EXTRACTED INFORMATION:

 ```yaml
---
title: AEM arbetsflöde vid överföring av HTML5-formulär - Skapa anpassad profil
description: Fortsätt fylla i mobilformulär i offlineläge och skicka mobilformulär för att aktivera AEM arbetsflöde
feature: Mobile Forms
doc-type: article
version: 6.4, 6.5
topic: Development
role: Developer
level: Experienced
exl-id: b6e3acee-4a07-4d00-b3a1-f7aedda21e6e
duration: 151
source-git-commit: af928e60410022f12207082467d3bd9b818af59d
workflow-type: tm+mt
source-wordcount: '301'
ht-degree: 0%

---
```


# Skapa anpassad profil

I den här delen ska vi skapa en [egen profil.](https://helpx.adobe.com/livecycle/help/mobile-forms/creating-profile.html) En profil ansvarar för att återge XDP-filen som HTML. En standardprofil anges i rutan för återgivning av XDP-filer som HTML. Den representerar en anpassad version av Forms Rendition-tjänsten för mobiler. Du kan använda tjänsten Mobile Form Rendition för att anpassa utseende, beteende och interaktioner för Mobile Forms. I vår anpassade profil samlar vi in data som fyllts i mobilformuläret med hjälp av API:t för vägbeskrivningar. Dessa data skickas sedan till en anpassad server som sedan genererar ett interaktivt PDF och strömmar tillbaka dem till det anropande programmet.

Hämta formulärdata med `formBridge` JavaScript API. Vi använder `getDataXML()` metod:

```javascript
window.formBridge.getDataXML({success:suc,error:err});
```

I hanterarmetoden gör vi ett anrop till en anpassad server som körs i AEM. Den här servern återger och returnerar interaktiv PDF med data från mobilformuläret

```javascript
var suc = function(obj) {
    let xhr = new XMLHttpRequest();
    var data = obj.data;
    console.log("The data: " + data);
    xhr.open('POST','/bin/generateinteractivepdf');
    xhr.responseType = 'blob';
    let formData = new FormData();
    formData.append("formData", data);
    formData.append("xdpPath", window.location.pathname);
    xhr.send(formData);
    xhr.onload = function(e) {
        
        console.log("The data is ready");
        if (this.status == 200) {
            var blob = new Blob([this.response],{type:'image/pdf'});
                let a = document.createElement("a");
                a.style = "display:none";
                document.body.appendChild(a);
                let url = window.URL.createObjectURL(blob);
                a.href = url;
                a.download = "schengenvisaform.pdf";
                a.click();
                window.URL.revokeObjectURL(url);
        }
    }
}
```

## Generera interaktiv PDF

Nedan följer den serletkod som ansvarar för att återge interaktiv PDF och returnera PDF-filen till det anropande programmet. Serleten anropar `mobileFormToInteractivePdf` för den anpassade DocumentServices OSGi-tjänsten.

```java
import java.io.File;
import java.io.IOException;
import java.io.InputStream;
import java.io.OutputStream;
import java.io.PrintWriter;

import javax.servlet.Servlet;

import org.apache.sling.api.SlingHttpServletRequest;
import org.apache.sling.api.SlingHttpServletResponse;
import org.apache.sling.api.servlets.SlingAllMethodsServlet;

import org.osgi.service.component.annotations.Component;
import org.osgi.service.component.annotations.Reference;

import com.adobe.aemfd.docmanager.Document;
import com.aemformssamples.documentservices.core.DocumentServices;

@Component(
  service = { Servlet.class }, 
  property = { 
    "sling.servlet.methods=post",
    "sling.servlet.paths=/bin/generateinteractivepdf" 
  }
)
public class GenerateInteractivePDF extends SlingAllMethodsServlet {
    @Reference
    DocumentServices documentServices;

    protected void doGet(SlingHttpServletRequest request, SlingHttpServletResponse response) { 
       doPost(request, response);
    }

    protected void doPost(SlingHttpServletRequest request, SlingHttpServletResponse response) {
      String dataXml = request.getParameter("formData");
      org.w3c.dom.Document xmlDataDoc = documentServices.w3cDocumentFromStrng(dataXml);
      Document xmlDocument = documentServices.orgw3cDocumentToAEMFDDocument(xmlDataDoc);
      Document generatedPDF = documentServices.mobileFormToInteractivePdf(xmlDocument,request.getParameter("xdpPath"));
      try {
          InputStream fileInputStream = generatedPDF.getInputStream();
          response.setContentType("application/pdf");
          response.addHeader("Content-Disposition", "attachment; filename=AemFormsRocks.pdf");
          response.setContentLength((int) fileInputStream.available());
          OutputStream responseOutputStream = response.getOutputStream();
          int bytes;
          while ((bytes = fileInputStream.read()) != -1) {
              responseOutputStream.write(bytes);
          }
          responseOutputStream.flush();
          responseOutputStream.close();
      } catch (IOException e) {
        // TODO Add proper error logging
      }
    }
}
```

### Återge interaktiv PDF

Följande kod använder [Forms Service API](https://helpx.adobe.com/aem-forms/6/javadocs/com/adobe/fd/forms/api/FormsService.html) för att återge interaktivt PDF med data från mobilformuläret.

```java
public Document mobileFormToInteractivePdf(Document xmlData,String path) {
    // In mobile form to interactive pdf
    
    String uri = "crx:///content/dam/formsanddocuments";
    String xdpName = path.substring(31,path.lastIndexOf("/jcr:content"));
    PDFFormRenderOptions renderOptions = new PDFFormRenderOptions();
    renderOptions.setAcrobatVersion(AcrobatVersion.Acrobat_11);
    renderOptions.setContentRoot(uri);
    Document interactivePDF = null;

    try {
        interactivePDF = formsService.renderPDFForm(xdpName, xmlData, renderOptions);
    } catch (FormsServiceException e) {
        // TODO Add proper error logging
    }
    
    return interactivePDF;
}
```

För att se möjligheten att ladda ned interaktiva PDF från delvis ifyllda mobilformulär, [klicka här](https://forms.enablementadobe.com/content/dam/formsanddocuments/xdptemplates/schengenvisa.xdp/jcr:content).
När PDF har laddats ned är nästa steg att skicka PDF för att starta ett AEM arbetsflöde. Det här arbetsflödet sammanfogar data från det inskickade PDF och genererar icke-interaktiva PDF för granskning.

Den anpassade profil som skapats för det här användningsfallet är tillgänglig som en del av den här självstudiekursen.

WHAT TO PRODUCE:
Down to the last line, retype the entries above exactly.

TASK SOLUTION:
 ```yaml
---
title: AEM arbetsflöde vid överföring av HTML5-formulär - Skapa anpassad profil
description: Fortsätt fylla i mobilformulär i offlineläge och skicka mobilformulär för att aktivera AEM arbetsflöde
feature: Mobile Forms
doc-type: article
version: 6.4, 6.5
topic: Development
role: Developer
level: Experienced
exl-id: b6e3acee-4a07-4d00-b3a1-f7aedda21e6e
duration: 151
source-git-commit: af928e60410022f12207082467d3bd9b818af59d
workflow-type: tm+mt
source-wordcount: '301'
ht-degree: 0%

---
```


# Skapa anpassad profil

I den här delen ska vi skapa en [egen profil.](https://helpx.adobe.com/livecycle/help/mobile-forms/creating-profile.html) En profil ansvarar för att återge XDP-filen som HTML. En standardprofil anges i rutan för återgivning av XDP-filer som HTML. Den representerar en anpassad version av Forms Rendition-tjänsten för mobiler. Du kan använda tjänsten Mobile Form Rendition för att anpassa utseende, beteende och interaktioner för Mobile Forms. I vår anpassade profil samlar vi in data som fyllts i mobilformuläret med hjälp av API:t för vägbeskrivningar. Dessa data skickas sedan till en anpassad server som sedan genererar ett interaktivt PDF och strömmar tillbaka dem till det anropande programmet.

Hämta formulärdata med `formBridge` JavaScript API. Vi använder `getDataXML()` metod:

```javascript
window.formBridge.getDataXML({success:suc,error:err});
```

I hanterarmetoden gör vi ett anrop till en anpassad server som körs i AEM. Den här servern återger och returnerar interaktiv PDF med data från mobilformuläret

```javascript
var suc = function(obj) {
    let xhr = new XMLHttpRequest();
    var data = obj.data;
    console.log("The data: " + data);
    xhr.open('POST','/bin/generateinteractivepdf');
    xhr.responseType = 'blob';
    let formData = new FormData();
    formData.append("formData", data);
    formData.append("xdpPath", window.location.pathname);
    xhr.send(formData);
    xhr.onload = function(e) {
        
        console.log("The data is ready");
        if (this.status == 200) {
            var blob = new Blob([this.response],{type:'image/pdf'});
                let a = document.createElement("a");
                a.style = "display:none";
                document.body.appendChild(a);
                let url = window.URL.createObjectURL(blob);
                a.href = url;
                a.download = "schengenvisaform.pdf";
                a.click();
                window.URL.revokeObjectURL(url);
        }
    }
}
```

## Generera interaktiv PDF

Nedan följer den serletkod som ansvarar för att återge interaktiv PDF och returnera PDF-filen till det anropande programmet. Serleten anropar `mobileFormToInteractivePdf` för den anpassade DocumentServices OSGi-tjänsten.

```java
import java.io.File;
import java.io.IOException;
import java.io.InputStream;
import java.io.OutputStream;
import java.io.PrintWriter;

import javax.servlet.Servlet;

import org.apache.sling.api.SlingHttpServletRequest;
import org.apache.sling.api.SlingHttpServletResponse;
import org.apache.sling.api.servlets.SlingAllMethodsServlet;

import org.osgi.service.component.annotations.Component;
import org.osgi.service.component.annotations.Reference;

import com.adobe.aemfd.docmanager.Document;
import com.aemformssamples.documentservices.core.DocumentServices;

@Component(
  service = { Servlet.class }, 
  property = { 
    "sling.servlet.methods=post",
    "sling.servlet.paths=/bin/generateinteractivepdf" 
  }
)
public class GenerateInteractivePDF extends SlingAllMethodsServlet {
    @Reference
    DocumentServices documentServices;

    protected void doGet(SlingHttpServletRequest request, SlingHttpServletResponse response) { 
       doPost(request, response);
    }

    protected void doPost(SlingHttpServletRequest request, SlingHttpServletResponse response) {
      String dataXml = request.getParameter("formData");
      org.w3c.dom.Document xmlDataDoc = documentServices.w3cDocumentFromStrng(dataXml);
      Document xmlDocument = documentServices.orgw3cDocumentToAEMFDDocument(xmlDataDoc);
      Document generatedPDF = documentServices.mobileFormToInteractivePdf(xmlDocument,request.getParameter("xdpPath"));
      try {
          InputStream fileInputStream = generatedPDF.getInputStream();
          response.setContentType("application/pdf");
          response.addHeader("Content-Disposition", "attachment; filename=AemFormsRocks.pdf");
          response.setContentLength((int) fileInputStream.available());
          OutputStream responseOutputStream = response.getOutputStream();
          int bytes;
          while ((bytes = fileInputStream.read()) != -1) {
              responseOutputStream.write(bytes);
          }
          responseOutputStream.flush();
          responseOutputStream.close();
      } catch (IOException e) {
        // TODO Add proper error logging
      }
    }
}
```

### Återge interaktiv PDF

Följande kod använder [Forms Service API](https://helpx.adobe.com/aem-forms/6/javadocs/com/adobe/fd/forms/api/FormsService.html) för att återge interaktivt PDF med data från mobilformuläret.

```java
public Document mobileFormToInteractivePdf(Document xmlData,String path) {
    // In mobile form to interactive pdf
    
    String uri = "crx:///content/dam/formsanddocuments";
    String xdpName = path.substring(31,path.lastIndexOf("/jcr:content"));
    PDFFormRenderOptions renderOptions = new PDFFormRenderOptions();
    renderOptions.setAcrobatVersion(AcrobatVersion.Acrobat_11);
    renderOptions.setContentRoot(uri);
    Document interactivePDF = null;

    try {
        interactivePDF = formsService.renderPDFForm(xdpName, xmlData, renderOptions);
    } catch (FormsServiceException e) {
        // TODO Add proper error logging
    }
    
    return interactivePDF;
}
```

För att se möjligheten att ladda ned interaktiva PDF från delvis ifyllda mobilformulär, [klicka här](https://forms.enablementadobe.com/content/dam/formsanddocuments/xdptemplates/schengenvisa.xdp/jcr:content).
När PDF har laddats ned är nästa steg att skicka PDF för att starta ett AEM arbetsflöde. Det här arbetsflödet sammanfogar data från det inskickade PDF och genererar icke-interaktiva PDF för granskning.

Den anpassade profil som skapats för det här användningsfallet är tillgänglig som en del av den här självstudiekursen.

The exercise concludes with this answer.